Start of The data

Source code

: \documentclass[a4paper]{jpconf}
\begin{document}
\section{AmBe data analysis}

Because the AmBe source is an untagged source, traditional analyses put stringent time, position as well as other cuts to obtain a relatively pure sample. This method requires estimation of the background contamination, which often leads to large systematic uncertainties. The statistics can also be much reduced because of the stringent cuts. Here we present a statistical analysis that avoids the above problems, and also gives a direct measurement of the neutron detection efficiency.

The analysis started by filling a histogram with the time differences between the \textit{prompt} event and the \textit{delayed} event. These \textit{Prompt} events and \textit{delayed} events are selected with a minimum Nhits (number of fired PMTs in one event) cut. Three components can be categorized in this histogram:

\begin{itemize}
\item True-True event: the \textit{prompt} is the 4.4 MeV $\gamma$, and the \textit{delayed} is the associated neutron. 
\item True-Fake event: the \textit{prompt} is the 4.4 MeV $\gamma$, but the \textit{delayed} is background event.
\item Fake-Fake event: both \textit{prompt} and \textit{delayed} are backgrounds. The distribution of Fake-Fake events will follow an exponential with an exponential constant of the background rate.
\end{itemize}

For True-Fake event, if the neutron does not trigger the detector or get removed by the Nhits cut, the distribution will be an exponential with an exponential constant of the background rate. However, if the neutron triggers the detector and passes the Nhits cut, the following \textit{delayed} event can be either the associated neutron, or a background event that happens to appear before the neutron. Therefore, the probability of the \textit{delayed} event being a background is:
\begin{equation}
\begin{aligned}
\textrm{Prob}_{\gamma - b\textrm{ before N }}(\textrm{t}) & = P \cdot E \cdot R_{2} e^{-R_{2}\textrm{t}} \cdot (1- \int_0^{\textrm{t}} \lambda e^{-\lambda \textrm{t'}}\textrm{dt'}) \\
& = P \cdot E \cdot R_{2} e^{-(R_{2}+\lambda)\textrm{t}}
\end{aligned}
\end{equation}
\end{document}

End of The data

Among the records, find each line where the word "will" occurs, and copy it.

\item Fake-Fake event: both \textit{prompt} and \textit{delayed} are backgrounds. The distribution of Fake-Fake events will follow an exponential with an exponential constant of the background rate.
For True-Fake event, if the neutron does not trigger the detector or get removed by the Nhits cut, the distribution will be an exponential with an exponential constant of the background rate. However, if the neutron triggers the detector and passes the Nhits cut, the following \textit{delayed} event can be either the associated neutron, or a background event that happens to appear before the neutron. Therefore, the probability of the \textit{delayed} event being a background is:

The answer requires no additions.